====== Data listing

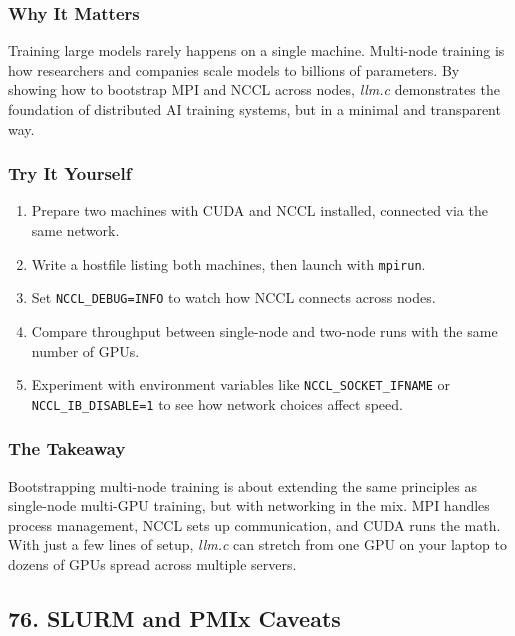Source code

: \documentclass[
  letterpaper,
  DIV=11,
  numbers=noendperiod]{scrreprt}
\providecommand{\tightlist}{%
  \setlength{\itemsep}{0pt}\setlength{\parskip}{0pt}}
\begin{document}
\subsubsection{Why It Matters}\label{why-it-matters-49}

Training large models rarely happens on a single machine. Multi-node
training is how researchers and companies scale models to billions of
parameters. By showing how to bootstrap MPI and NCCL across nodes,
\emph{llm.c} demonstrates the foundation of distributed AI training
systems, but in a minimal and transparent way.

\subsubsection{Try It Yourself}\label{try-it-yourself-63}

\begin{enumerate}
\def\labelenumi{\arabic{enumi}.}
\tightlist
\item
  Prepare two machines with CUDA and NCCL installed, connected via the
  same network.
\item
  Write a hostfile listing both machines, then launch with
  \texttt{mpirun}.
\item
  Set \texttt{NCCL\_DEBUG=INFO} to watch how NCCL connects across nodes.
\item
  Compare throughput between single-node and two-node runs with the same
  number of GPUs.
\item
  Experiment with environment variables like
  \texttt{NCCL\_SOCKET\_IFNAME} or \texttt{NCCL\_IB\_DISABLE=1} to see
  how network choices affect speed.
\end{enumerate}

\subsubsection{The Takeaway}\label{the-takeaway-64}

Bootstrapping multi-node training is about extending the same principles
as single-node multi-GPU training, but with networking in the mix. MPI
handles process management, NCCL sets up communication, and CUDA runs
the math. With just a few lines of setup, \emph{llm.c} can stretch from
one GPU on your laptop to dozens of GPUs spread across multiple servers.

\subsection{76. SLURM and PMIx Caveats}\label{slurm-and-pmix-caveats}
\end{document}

============
====== Data listing

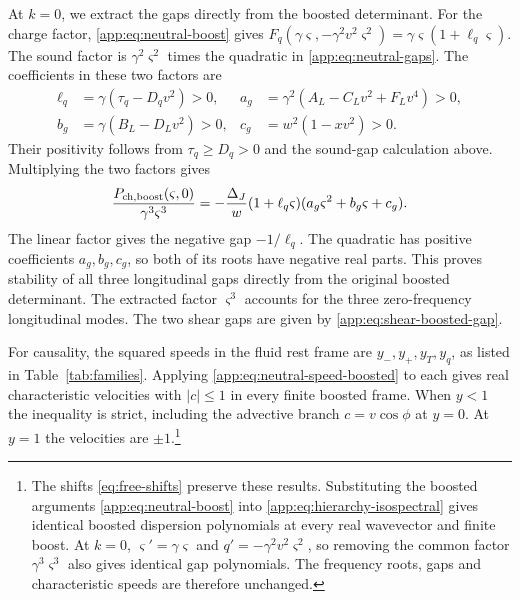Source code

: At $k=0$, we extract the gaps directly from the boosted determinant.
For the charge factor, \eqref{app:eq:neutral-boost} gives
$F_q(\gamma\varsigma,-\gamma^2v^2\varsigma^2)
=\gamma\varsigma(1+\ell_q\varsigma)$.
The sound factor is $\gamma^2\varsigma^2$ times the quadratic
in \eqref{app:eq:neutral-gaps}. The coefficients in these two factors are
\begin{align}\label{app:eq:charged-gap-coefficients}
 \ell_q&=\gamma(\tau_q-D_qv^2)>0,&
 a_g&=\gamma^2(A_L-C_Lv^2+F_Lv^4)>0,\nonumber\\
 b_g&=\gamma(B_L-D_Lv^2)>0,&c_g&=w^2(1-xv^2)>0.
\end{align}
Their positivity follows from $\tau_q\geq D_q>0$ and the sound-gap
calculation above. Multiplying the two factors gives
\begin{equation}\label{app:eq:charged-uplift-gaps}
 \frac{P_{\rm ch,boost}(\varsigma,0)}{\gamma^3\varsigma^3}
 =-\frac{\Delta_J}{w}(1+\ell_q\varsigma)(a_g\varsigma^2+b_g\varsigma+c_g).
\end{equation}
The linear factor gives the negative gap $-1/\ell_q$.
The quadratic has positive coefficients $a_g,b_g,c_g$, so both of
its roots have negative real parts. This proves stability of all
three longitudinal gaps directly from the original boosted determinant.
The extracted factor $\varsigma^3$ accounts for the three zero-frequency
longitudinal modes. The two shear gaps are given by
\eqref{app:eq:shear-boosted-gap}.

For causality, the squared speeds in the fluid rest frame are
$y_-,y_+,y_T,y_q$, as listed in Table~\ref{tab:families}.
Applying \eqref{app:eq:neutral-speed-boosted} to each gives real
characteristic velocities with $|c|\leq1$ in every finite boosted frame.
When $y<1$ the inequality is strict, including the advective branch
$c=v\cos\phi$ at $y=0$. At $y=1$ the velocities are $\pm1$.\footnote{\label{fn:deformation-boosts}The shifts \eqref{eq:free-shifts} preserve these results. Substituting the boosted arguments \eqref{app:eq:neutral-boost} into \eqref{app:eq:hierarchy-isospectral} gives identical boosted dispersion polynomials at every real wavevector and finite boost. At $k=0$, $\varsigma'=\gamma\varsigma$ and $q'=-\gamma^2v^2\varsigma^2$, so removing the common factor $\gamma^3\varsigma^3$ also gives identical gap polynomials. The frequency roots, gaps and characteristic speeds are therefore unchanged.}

============

### About this exercise
Working from the material above, retype exactly the lines from the one with "characteristic velocities with" through the one with "When $y<1$ the", both included, and only those lines.

### Reply to the exercise
characteristic velocities with $|c|\leq1$ in every finite boosted frame.
When $y<1$ the inequality is strict, including the advective branch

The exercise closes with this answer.